Afterwards the graph is traversed and contigs are created with ``velvetg``.
When constructing the de Bruijn graph, a *kmer* has to be specified. Reads are
cut up into pieces of length *k*, each representing a node in the graph, edges
represent an overlap (some de Bruijn graph assemblers do this differently, but
the idea is the same). The advantage of using kmer overlap instead of read
overlap is that the computational requirements grow with the number of unique
kmers instead of unique reads. A more detailled explanation can be found at
http://www.nature.com/nbt/journal/v29/n11/full/nbt.2023.html.


Pick a kmer
===========
Please work in pairs for this assignment. Every group can select a kmer of
their likings - pick a random one if you haven't developed a preference yet.
Write you and your partner's name down at a kmer on the
Google doc_ for this workshop.

.. _doc: https://docs.google.com/spreadsheet/ccc?key=0AvduvUOYAB-_dDdDSVhqUi1KQmJkTlZJcHVfMGI3a2c#gid=3 

velveth
=======
Create the graph data structure with ``velveth``. Again like we did with
``sickle``, first create a directory with symbolic links to the pairs that you
want to use::

    mkdir -p ~/asm-workshop/velvet
    cd ~/asm-workshop/velvet
    ln -s ../sickle/qtrim1.fastq pair1.fastq
    ln -s ../sickle/qtrim2.fastq pair2.fastq

The reads need to be interleaved for ``velveth``::

    shuffleSequences_fastq.pl pair1.fastq pair2.fastq pair.fastq

Run velveth over the kmer you picked (21 in this example)::

    velveth out_21 21 -fastq -shortPaired pair.fastq

Check what directories have been created::

    ls

velvetg
=======
To get the actual contigs you will have to run ``velvetg`` on the created
graph. You can vary options such expected coverage and the coverage cut-off if
you want, but we do not do that in this tutorial. We only choose not to do
scaffolding::

    velvetg out_21 -scaffolding no


assemstats
==========
After the assembly one wants to look at the length distributions of the
resulting assemblies.
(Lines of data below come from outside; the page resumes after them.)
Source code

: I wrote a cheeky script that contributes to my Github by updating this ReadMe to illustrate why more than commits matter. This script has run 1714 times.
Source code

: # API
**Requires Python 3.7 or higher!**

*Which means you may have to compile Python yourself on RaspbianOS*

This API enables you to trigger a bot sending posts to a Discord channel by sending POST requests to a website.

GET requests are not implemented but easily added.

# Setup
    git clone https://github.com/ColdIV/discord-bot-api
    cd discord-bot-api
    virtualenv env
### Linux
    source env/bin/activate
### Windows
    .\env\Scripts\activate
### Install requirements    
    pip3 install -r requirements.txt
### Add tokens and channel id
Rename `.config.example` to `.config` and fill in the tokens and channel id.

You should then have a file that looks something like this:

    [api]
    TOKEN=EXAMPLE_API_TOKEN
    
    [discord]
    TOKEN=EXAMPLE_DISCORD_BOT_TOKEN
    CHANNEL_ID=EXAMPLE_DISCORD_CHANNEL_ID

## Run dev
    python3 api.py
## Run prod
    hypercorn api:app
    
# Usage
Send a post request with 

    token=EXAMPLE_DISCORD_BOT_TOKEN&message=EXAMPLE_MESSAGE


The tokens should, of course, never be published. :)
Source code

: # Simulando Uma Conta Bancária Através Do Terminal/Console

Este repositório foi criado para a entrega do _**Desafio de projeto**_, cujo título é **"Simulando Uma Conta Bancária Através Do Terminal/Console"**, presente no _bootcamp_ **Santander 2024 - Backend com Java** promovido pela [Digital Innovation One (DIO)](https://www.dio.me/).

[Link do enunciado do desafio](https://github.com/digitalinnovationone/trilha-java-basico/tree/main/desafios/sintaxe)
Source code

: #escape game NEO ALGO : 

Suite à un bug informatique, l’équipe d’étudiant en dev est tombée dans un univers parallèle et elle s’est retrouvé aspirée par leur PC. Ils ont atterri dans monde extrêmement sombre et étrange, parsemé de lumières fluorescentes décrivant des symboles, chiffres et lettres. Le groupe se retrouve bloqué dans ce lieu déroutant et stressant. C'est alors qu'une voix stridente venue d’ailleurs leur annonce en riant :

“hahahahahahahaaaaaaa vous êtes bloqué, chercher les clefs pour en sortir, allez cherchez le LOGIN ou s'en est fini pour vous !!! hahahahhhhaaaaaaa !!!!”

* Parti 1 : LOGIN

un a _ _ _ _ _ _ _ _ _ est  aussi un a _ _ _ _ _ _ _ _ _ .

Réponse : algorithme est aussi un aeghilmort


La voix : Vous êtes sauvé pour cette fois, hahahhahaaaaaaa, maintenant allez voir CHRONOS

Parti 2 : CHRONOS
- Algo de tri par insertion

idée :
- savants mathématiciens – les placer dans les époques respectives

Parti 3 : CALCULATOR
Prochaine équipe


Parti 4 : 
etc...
You can use the ``assemstats`` script for that::

    assemstats 100 out_*/contigs.fa

Try to find-out what each of the stats represent by varying the cut-off. One of
the most often used statistics in assembly length distribution comparisons is
the *N50 length*, a weighted median, where you weight each contig by it's
length. This way you assign more weight to larger contigs. Fifty procent of all
the bases in the assembly are contained in contigs shorter or equal to N50
length. Once you have gotten an idea of what it all the stats mean, it is time
to compare your results with the other attendees of this workshop. Generate the results and copy them to the doc_::

    assemstats 100 out_*/contigs.fa

Do the same for the cut-off at 1000 and add it to the doc_. Compare your kmer
against the others. If there are very little available yet, this would be an
ideal time to help out some other attendees or do the same exercise for a kmer
that has not been picked by somebody else yet. Please write down you and your
partners name again at the doc_ in that case.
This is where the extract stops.